He claimed his biometric voter card – which he displays with pride – at the Commune 5 civil registry local office in Bamako district.

 “I picked up my card on 21 June,” he says. “Since then, I’ve carried it with me everywhere. We expect concrete proposals from the 24 candidates (23 men and one woman). We must also promote a culture of accountability. I pay my taxes and I vote. In return, I have the right to hold elected officials to account. Tomorrow they will have to answer for the promises they make today.”

Through PACE, the electoral process support project implemented by UNDP with support from Luxembourg, Norway, Sweden, USAID and the African Union, awareness-raising campaigns were organized across the country to encourage voters, particularly young people, to pick up their cards and participate in voting peacefully.

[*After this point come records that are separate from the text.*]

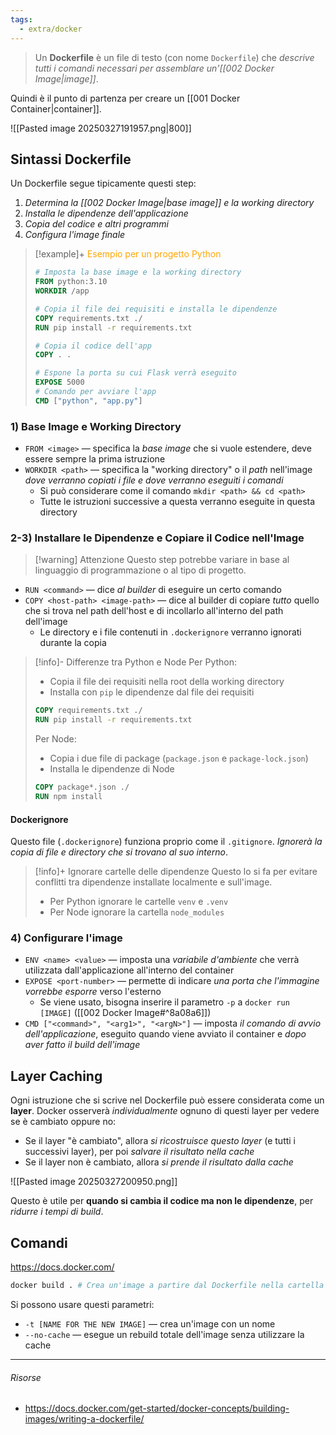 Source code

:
 ```yaml
---
tags:
  - extra/docker
---
```

> Un **Dockerfile** è un file di testo (con nome `Dockerfile`) che *descrive tutti i comandi necessari per assemblare un'[[002 Docker Image|image]]*.

Quindi è il punto di partenza per creare un [[001 Docker Container|container]].

![[Pasted image 20250327191957.png|800]]

## Sintassi Dockerfile
Un Dockerfile segue tipicamente questi step:
1. *Determina la [[002 Docker Image|base image]] e la working directory*
2. *Installa le dipendenze dell'applicazione*
3. *Copia del codice e altri programmi*
4. *Configura l'image finale*

> [!example]+ <font color="orange">Esempio per un progetto Python</font>
> ```dockerfile
> # Imposta la base image e la working directory
> FROM python:3.10
> WORKDIR /app
> 
> # Copia il file dei requisiti e installa le dipendenze
> COPY requirements.txt ./
> RUN pip install -r requirements.txt
> 
> # Copia il codice dell'app
> COPY . .
> 
> # Espone la porta su cui Flask verrà eseguito
> EXPOSE 5000
> # Comando per avviare l'app
> CMD ["python", "app.py"]
> ```

### 1) Base Image e Working Directory
- `FROM <image>` — specifica la *base image* che si vuole estendere, deve essere sempre la prima istruzione
- `WORKDIR <path>` — specifica la "working directory" o il *path* nell'image *dove verranno copiati i file e dove verranno eseguiti i comandi*
	- Si può considerare come il comando `mkdir <path> && cd <path>`
	- Tutte le istruzioni successive a questa verranno eseguite in questa directory


### 2-3) Installare le Dipendenze e Copiare il Codice nell'Image

> [!warning] Attenzione
> Questo step potrebbe variare in base al linguaggio di programmazione o al tipo di progetto.

- `RUN <command>` — dice *al builder* di eseguire un certo comando
- `COPY <host-path> <image-path>` — dice al builder di copiare *tutto* quello che si trova nel path dell'host e di incollarlo all'interno del path dell'image
	- Le directory e i file contenuti in `.dockerignore` verranno ignorati durante la copia

> [!info]- Differenze tra Python e Node
> Per Python:
> - Copia il file dei requisiti nella root della working directory
> - Installa con `pip` le dipendenze dal file dei requisiti
> 
> ```dockerfile
> COPY requirements.txt ./
> RUN pip install -r requirements.txt
> ```
> 
> Per Node:
> - Copia i due file di package (`package.json` e `package-lock.json`)
> - Installa le dipendenze di Node
> 
> ```dockerfile
> COPY package*.json ./
> RUN npm install
> ```


#### Dockerignore
Questo file (`.dockerignore`) funziona proprio come il `.gitignore`. 
*Ignorerà la copia di file e directory che si trovano al suo interno*.

> [!info]+ Ignorare cartelle delle dipendenze
> Questo lo si fa per evitare conflitti tra dipendenze installate localmente e sull'image.
> - Per Python ignorare le cartelle `venv` e `.venv`
> - Per Node ignorare la cartella `node_modules`

### 4) Configurare l'image
- `ENV <name> <value>` — imposta una *variabile d'ambiente* che verrà utilizzata dall'applicazione all'interno del container
- `EXPOSE <port-number>` — permette di indicare *una porta che l'immagine vorrebbe esporre* verso l'esterno
	- Se viene usato, bisogna inserire il parametro `-p` a `docker run [IMAGE]` ([[002 Docker Image#^8a08a6]])
- `CMD ["<command>", "<arg1>", "<argN>"]` — imposta *il comando di avvio dell'applicazione*, eseguito quando viene avviato il container e *dopo aver fatto il build dell'image*

## Layer Caching
Ogni istruzione che si scrive nel Dockerfile può essere considerata come un **layer**. Docker osserverà *individualmente* ognuno di questi layer per vedere se è cambiato oppure no:
- Se il layer "è cambiato", allora *si ricostruisce questo layer* (e tutti i successivi layer), per poi *salvare il risultato nella cache*
- Se il layer non è cambiato, allora *si prende il risultato dalla cache*

![[Pasted image 20250327200950.png]]

Questo è utile per **quando si cambia il codice ma non le dipendenze**, per *ridurre i tempi di build*.

## Comandi
https://docs.docker.com/
```sh
docker build . # Crea un'image a partire dal Dockerfile nella cartella corrente
```

Si possono usare questi parametri:
- `-t [NAME FOR THE NEW IMAGE]` — crea un'image con un nome
- `--no-cache` — esegue un rebuild totale dell'image senza utilizzare la cache


---
###### Risorse
- https://docs.docker.com/get-started/docker-concepts/building-images/writing-a-dockerfile/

With a budget of USD 5 million (approximately FCFA 2.5 million), the project seeks to support electoral activities in the following four areas:

·     Support to plan and coordinate electoral operations, including the distribution of new biometric voter cards to more than 8 million voters and to report the results of the vote;

·     Communication and awareness-raising regarding election activities and voting;

·     Conflict prevention and mediation related to the electoral process; and,

·     Mobilization and active participation by women and youth in the electoral process.

Recalling the last election, Habib takes stock. “I voted in 2013 - it was a national upsurge. The stakes remain very high. I am particularly concerned about education and youth employment. Voting means deciding for yourself – you can’t let someone else make choices for you anymore.”